=== Instructions to follow ===
When you find the line with "page, search product" among the records below, reproduce it and each line after it exactly, ending with the line with "list of not".

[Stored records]
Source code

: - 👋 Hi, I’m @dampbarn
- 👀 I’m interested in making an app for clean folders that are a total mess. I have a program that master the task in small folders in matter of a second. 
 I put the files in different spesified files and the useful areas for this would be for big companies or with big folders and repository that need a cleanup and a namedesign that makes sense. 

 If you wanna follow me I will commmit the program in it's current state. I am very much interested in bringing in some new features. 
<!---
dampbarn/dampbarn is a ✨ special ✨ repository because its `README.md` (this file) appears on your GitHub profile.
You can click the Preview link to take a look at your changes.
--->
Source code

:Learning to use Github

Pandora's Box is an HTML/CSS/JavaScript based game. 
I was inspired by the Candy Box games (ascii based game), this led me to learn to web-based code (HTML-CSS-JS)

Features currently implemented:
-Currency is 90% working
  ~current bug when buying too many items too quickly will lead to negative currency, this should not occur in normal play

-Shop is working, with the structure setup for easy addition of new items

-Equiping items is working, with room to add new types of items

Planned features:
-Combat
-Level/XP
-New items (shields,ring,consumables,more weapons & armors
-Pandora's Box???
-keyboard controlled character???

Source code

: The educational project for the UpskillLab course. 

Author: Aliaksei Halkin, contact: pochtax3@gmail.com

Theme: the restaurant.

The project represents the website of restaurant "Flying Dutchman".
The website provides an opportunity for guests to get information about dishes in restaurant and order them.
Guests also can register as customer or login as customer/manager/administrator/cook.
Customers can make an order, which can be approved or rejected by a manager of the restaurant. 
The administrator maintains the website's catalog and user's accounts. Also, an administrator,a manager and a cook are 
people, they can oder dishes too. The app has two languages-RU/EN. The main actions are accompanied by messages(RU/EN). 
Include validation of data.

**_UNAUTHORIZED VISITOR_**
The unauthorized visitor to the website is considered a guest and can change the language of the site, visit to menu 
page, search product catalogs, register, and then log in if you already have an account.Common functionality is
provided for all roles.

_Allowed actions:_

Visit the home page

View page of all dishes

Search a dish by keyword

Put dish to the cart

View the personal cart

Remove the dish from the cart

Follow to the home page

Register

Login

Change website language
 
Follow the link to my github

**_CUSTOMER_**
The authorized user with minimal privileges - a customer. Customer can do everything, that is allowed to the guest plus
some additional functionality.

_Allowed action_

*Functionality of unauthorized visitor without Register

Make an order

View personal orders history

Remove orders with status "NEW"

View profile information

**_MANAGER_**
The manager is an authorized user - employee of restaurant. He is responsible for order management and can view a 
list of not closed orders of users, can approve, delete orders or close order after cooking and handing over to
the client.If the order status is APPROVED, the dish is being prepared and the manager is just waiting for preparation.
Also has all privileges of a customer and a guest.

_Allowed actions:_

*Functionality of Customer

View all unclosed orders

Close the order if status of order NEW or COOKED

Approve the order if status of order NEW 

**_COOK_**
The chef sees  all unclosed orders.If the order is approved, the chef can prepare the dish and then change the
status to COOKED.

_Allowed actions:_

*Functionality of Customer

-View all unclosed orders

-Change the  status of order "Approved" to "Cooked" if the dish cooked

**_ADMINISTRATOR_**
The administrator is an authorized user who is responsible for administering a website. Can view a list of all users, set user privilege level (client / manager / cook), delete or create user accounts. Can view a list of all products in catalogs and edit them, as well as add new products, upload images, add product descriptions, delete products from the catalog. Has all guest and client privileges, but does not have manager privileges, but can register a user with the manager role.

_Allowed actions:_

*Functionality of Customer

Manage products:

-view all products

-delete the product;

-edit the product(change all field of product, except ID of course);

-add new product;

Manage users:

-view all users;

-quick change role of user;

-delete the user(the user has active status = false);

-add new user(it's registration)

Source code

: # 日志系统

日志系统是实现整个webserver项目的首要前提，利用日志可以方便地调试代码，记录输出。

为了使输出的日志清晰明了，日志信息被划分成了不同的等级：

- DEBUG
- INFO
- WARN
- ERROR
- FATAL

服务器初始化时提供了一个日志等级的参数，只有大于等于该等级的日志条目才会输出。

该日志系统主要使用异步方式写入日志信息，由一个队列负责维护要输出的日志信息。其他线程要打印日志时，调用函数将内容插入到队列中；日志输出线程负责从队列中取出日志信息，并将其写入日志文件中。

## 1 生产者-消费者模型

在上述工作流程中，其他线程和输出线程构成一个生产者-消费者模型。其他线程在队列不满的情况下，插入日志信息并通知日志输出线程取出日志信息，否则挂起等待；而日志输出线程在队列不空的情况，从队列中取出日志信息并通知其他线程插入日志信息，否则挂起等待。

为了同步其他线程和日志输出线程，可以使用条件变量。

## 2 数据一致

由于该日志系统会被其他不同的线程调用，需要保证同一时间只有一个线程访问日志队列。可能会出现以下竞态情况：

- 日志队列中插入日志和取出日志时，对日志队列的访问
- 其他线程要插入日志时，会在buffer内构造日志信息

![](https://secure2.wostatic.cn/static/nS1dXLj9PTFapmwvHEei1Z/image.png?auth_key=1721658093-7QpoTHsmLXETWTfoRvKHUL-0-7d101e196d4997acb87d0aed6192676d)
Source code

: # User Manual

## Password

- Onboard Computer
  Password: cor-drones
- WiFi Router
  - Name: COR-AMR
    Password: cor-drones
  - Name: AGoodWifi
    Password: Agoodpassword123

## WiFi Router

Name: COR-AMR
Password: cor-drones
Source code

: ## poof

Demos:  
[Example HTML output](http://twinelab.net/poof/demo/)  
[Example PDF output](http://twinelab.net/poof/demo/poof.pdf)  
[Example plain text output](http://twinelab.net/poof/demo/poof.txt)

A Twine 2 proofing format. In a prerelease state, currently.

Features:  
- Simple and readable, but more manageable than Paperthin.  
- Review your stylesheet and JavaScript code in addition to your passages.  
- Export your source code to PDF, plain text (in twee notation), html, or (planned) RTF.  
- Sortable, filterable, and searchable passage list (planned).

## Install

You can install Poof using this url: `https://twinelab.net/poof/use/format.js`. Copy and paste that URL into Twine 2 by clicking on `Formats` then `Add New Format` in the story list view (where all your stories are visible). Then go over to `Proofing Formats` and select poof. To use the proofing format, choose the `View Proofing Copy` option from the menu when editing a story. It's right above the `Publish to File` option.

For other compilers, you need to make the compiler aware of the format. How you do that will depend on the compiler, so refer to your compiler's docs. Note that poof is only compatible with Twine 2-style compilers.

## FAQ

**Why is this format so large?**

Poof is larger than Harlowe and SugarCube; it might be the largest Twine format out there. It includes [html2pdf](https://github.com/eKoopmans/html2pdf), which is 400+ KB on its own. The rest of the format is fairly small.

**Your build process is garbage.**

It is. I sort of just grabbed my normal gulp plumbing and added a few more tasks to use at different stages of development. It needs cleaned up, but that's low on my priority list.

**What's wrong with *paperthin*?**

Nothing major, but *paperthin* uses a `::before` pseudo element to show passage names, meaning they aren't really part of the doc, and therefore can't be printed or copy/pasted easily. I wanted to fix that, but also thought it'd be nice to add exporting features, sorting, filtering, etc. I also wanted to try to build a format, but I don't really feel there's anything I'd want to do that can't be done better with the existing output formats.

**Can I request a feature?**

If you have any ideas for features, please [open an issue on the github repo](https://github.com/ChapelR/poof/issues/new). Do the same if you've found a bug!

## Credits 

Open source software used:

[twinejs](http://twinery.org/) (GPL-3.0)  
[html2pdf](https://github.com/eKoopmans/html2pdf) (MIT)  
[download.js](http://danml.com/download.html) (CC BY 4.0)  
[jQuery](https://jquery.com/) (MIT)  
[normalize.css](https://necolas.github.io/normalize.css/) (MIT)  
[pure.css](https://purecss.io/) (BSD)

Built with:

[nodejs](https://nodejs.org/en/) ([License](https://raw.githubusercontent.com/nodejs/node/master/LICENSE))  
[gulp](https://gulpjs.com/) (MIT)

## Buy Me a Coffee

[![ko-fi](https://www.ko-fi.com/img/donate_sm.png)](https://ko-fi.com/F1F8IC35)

=== Result ===
page, search product catalogs, register, and then log in if you already have an account.Common functionality is
provided for all roles.

_Allowed actions:_

Visit the home page

View page of all dishes

Search a dish by keyword

Put dish to the cart

View the personal cart

Remove the dish from the cart

Follow to the home page

Register

Login

Change website language
 
Follow the link to my github

**_CUSTOMER_**
The authorized user with minimal privileges - a customer. Customer can do everything, that is allowed to the guest plus
some additional functionality.

_Allowed action_

*Functionality of unauthorized visitor without Register

Make an order

View personal orders history

Remove orders with status "NEW"

View profile information

**_MANAGER_**
The manager is an authorized user - employee of restaurant. He is responsible for order management and can view a 
list of not closed orders of users, can approve, delete orders or close order after cooking and handing over to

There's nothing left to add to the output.